==== Dataset entries ====

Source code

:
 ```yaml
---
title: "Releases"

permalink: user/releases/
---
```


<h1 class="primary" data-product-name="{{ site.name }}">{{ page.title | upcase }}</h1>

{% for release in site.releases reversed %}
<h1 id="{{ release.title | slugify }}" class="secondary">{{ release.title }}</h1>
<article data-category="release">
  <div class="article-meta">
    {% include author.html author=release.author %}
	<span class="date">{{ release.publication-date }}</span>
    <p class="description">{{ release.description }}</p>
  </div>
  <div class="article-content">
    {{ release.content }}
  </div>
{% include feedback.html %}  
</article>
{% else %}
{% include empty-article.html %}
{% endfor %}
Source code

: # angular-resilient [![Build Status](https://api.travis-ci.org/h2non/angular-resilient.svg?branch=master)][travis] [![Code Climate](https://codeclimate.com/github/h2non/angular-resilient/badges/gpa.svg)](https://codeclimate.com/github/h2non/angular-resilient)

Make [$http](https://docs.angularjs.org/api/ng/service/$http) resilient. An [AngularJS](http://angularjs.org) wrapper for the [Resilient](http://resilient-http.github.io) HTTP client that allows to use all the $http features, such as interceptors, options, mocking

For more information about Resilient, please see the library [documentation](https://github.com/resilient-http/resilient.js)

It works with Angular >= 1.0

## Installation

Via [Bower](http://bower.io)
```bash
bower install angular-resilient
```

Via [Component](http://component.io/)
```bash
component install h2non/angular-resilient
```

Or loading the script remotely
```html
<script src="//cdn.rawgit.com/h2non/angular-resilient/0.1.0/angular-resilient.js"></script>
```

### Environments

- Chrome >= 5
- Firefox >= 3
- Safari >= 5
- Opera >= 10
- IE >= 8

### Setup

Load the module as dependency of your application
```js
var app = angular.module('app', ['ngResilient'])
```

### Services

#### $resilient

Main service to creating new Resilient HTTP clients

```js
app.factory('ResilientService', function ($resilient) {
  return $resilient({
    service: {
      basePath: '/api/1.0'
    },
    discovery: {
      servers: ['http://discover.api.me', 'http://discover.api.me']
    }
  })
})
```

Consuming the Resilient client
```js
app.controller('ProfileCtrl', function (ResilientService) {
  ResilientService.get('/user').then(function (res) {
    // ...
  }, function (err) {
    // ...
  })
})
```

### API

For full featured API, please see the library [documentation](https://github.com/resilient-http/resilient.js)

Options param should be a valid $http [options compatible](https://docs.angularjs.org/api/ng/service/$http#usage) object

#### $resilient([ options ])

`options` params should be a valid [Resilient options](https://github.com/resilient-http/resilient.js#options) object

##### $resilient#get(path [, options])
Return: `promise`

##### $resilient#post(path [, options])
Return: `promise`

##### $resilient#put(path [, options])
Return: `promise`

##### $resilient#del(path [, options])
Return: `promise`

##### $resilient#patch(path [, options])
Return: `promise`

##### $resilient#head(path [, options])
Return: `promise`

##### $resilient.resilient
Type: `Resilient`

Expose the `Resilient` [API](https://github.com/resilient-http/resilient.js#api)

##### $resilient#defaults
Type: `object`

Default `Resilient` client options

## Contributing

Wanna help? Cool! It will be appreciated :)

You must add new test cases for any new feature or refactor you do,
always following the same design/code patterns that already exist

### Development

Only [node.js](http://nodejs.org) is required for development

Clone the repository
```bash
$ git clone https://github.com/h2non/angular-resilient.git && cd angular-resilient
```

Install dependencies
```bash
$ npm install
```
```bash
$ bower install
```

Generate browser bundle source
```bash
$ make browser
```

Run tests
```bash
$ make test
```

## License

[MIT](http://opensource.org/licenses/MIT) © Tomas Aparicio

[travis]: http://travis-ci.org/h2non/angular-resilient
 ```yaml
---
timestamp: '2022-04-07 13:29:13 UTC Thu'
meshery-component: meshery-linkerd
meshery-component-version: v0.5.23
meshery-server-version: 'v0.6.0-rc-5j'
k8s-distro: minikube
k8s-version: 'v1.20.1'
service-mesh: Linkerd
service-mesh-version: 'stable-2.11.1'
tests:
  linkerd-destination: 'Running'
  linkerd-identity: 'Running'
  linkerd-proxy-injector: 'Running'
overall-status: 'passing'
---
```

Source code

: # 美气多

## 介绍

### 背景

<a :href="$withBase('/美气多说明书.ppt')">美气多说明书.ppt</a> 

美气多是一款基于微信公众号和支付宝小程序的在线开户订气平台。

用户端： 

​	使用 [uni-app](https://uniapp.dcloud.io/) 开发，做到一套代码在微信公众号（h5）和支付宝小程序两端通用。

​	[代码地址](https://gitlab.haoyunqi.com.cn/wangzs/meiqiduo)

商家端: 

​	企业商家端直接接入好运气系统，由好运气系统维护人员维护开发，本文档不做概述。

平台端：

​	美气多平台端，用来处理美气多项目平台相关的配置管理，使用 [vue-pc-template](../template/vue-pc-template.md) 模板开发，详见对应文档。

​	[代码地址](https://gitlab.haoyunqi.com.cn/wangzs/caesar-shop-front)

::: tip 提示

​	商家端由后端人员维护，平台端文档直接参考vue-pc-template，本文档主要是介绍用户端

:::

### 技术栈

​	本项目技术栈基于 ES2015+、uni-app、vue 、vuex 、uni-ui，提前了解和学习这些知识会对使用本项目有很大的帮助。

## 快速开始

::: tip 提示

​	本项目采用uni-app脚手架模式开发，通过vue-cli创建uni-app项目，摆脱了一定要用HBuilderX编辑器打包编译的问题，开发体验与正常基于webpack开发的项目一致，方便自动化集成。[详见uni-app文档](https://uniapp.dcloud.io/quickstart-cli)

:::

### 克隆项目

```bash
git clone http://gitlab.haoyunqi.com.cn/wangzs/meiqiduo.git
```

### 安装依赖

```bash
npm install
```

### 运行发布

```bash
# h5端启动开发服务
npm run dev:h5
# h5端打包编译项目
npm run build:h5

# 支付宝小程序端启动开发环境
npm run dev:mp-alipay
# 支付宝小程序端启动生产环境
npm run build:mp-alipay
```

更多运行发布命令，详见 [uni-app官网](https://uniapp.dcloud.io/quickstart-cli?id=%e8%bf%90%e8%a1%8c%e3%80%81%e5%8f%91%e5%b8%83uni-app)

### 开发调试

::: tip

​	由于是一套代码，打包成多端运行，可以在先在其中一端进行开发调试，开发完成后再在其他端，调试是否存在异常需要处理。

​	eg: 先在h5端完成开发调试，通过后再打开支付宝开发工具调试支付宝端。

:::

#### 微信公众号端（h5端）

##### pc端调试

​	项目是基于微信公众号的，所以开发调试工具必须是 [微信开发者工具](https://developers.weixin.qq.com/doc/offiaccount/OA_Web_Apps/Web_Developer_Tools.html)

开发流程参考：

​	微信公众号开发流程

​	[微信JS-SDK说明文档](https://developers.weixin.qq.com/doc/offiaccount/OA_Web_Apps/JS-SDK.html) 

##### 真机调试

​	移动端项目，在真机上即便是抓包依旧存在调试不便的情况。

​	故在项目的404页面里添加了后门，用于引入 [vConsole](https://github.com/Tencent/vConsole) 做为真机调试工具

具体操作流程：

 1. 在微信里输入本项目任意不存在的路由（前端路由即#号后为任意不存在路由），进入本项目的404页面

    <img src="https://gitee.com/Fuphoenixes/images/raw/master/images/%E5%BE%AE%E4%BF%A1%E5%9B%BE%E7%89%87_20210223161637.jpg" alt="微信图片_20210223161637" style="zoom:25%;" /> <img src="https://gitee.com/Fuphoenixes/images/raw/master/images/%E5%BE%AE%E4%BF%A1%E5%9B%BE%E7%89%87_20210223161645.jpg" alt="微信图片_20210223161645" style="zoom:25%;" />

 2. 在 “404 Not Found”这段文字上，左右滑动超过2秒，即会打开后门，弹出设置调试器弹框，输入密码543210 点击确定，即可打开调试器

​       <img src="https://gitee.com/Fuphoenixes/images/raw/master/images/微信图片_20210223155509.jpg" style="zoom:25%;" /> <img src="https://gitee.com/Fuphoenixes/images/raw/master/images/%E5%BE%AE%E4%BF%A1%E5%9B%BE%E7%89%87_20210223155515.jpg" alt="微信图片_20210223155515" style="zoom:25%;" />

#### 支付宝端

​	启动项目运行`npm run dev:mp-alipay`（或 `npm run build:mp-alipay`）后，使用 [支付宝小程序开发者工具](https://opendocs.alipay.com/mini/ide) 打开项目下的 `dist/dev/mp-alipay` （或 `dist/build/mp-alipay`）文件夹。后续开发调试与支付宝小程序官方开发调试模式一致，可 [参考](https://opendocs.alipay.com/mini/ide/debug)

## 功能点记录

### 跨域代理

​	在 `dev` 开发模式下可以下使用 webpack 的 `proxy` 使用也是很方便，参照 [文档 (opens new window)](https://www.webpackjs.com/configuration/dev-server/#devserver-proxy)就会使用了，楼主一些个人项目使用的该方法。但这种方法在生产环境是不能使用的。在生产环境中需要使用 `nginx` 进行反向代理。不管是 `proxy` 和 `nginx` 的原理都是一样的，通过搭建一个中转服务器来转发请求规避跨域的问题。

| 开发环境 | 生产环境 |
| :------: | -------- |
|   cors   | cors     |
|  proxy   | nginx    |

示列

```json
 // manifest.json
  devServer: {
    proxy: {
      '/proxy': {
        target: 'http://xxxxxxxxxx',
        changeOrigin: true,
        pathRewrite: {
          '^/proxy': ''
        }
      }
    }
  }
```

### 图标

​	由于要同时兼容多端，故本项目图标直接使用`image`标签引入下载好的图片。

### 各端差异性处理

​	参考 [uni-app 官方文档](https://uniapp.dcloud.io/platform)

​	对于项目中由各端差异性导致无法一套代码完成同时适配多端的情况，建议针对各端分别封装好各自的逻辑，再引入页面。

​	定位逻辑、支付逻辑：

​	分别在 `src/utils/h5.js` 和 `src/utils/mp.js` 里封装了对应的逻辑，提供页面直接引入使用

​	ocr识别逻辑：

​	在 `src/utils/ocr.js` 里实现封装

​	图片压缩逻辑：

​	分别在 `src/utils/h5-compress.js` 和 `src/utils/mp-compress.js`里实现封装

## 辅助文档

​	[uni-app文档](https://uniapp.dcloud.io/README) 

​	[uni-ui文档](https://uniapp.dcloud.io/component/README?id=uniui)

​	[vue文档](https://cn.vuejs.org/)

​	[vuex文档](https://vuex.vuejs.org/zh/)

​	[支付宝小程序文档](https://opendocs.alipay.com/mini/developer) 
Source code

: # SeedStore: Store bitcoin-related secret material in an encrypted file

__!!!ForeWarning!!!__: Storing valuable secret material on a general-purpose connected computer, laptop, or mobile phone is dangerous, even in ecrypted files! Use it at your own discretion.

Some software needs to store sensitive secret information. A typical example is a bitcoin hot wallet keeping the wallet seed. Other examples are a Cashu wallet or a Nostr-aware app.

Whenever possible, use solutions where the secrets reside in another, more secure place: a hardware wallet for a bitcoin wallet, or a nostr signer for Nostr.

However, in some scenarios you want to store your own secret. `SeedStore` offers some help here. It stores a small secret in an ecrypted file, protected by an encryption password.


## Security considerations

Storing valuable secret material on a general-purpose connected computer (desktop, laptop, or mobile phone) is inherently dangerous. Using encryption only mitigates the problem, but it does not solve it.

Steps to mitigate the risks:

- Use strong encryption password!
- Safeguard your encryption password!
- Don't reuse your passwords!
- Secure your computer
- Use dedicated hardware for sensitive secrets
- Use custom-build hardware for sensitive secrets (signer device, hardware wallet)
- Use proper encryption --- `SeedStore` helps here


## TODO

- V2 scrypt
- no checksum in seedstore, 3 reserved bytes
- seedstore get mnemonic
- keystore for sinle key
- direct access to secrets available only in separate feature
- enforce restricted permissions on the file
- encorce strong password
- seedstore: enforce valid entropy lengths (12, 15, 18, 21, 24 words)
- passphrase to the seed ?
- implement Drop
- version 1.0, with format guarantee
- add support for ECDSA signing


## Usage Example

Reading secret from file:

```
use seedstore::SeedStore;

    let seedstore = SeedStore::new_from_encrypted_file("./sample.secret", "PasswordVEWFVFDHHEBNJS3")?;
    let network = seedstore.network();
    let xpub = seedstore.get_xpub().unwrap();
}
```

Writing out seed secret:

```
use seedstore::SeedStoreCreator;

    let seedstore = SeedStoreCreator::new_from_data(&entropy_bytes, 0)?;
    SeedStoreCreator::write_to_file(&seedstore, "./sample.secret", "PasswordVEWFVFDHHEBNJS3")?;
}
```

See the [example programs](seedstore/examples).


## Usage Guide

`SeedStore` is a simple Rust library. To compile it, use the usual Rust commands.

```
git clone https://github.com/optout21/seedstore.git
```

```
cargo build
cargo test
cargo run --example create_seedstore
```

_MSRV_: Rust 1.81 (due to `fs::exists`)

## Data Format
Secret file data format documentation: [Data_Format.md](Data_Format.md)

====

§ Exercise instructions
Search the entries for "app文档" and copy each matching line.

§ Solution for this exercise
​	本项目采用uni-app脚手架模式开发，通过vue-cli创建uni-app项目，摆脱了一定要用HBuilderX编辑器打包编译的问题，开发体验与正常基于webpack开发的项目一致，方便自动化集成。[详见uni-app文档](https://uniapp.dcloud.io/quickstart-cli)
​	[uni-app文档](https://uniapp.dcloud.io/README) 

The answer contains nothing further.